Surfrider members like Arnold are hopeful that through empowerment and education we can change the behavior of all beach goers to be more socially and environmentally responsible. The Olympic Peninsula Chapter has been carrying out the Surfrider mission by taking action at several beach access points. The chapter provides sanicans at a few surf spots where sanitation was an issue and local residents were frustrated because there were no toilets. These sanicans enable the public to leave the beach clean when there is no access to a public restroom. Arnold believes, "As a chapter we do a good job of developing partnerships; we built a shower at the La Push campground with the support of the Quileute Nation and everyone that uses it appreciates it." Though not all surfers are Surfrider members, all still benefit from the public outreach that Surfrider chapters perform. Surf etiquette signs are set to be put in place at Westhaven State Park, one of our most popular breaks, to educate the many beginners who surf there, improve safety in the water, and reduce conflict between water users. These local actions promote responsible beach behavior and have resulted in a variety of partnerships with local and state parks, private land owners, and tribal nations.

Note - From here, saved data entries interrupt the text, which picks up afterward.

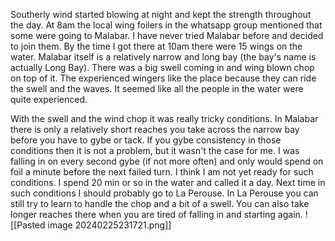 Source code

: Southerly wind started blowing at night and kept the strength throughout the day. At 8am the local wing foilers in the whatsapp group mentioned that some were going to Malabar. I have never tried Malabar before and decided to join them. By the time I got there at 10am there were 15 wings on the water. Malabar itself is a relatively narrow and long bay (the bay's name is actually Long Bay). There was a big swell coming in and wing blown chop on top of it. The experienced wingers like the place because they can ride the swell and the waves. It seemed like all the people in the water were quite experienced. 

With the swell and the wind chop it was really tricky conditions. In Malabar there is only a relatively short reaches you take across the narrow bay before you have to gybe or tack. If you gybe consistency in those conditions then it is not a problem, but it wasn't the case for me. I was falling in on every second gybe (if not more often) and only would spend on foil a minute before the next failed turn. I think I am not yet ready for such conditions. I spend 20 min or so in the water and called it a day. Next time in such conditions I should probably go to La Perouse. In La Perouse you can still try to learn to handle the chop and a bit of a swell. You can also take longer reaches there when you are tired of falling in and starting again. 
![[Pasted image 20240225231721.png]] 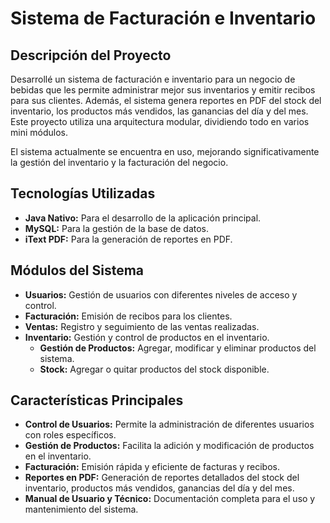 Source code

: # Sistema de Facturación e Inventario

## Descripción del Proyecto

Desarrollé un sistema de facturación e inventario para un negocio de bebidas que les permite administrar mejor sus inventarios y emitir recibos para sus clientes. Además, el sistema genera reportes en PDF del stock del inventario, los productos más vendidos, las ganancias del día y del mes. Este proyecto utiliza una arquitectura modular, dividiendo todo en varios mini módulos.

El sistema actualmente se encuentra en uso, mejorando significativamente la gestión del inventario y la facturación del negocio.

## Tecnologías Utilizadas

- **Java Nativo:** Para el desarrollo de la aplicación principal.
- **MySQL:** Para la gestión de la base de datos.
- **iText PDF:** Para la generación de reportes en PDF.

## Módulos del Sistema

- **Usuarios:** Gestión de usuarios con diferentes niveles de acceso y control.
- **Facturación:** Emisión de  recibos para los clientes.
- **Ventas:** Registro y seguimiento de las ventas realizadas.
- **Inventario:** Gestión y control de productos en el inventario.
  - **Gestión de Productos:** Agregar, modificar y eliminar productos del sistema.
  - **Stock:** Agregar o quitar productos del stock disponible.
  
## Características Principales

- **Control de Usuarios:** Permite la administración de diferentes usuarios con roles específicos.
- **Gestión de Productos:** Facilita la adición y modificación de productos en el inventario.
- **Facturación:** Emisión rápida y eficiente de facturas y recibos.
- **Reportes en PDF:** Generación de reportes detallados del stock del inventario, productos más vendidos, ganancias del día y del mes.
- **Manual de Usuario y Técnico:** Documentación completa para el uso y mantenimiento del sistema.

Kalaloch Beach, Olympic Peninsula. Photo credit: B. Clabots

"We're fortunate to live in a pretty unique area here"- Arnold Schouten 

We agree, Arnold. Let's protect and conserve what we love. The Olympic Peninsula Chapter, as all Surfrider chapters, welcomes you to join the conversation and help solve our challenges by taking action at your local beach. You can see the Olympic Peninsula Chapter's website here; get involved by attending a monthly meeting or beach cleanup! Surfrider also invites all coastal recreational users to take a survey to provide information for coastal planning efforts- please go to our state website here to learn more and find the survey.

Wednesday, June 25, 2014

July 5th Beach Cleanup in Westport

The Surfrider Foundation will host a beach cleanup from 10am-2pm at Westhaven State Park on July 5th.  Registration will be in the parking lot and the majority of the efforts will be focused around the jetty, but adventurous volunteers will be encouraged to patrol beaches to the south for marine debris.

A considerable amount of debris is strewn across Washington beaches following the customary pyrotechnics used to celebrate our Independence Day.  A surge of marine debris in the last few months has deposited plenty of plastics and foam as well.  Collectors may find debris ranging from buoys to glass bulbs to rubber duckies, but the majority will be plastic, foam and fireworks shrapnel.

If you're traveling to the Long Beach area for the weekend, you can join the Grass Roots Garbage Gang ( for their annual July 5th cleanup.

See you on the beach!

Monday, June 23, 2014

Anticipating sea level rise and flooding

If you missed our Ocean Acidification and Sea Level Rise workshop on April 8th, don't fret! You can access pdfs and youtube videos of the presentations here. In Todd Sandell's presentation, he walks you through the use of sea level rise projections in a few coastal areas to open up discussion about how we can use these projections to plan for the future.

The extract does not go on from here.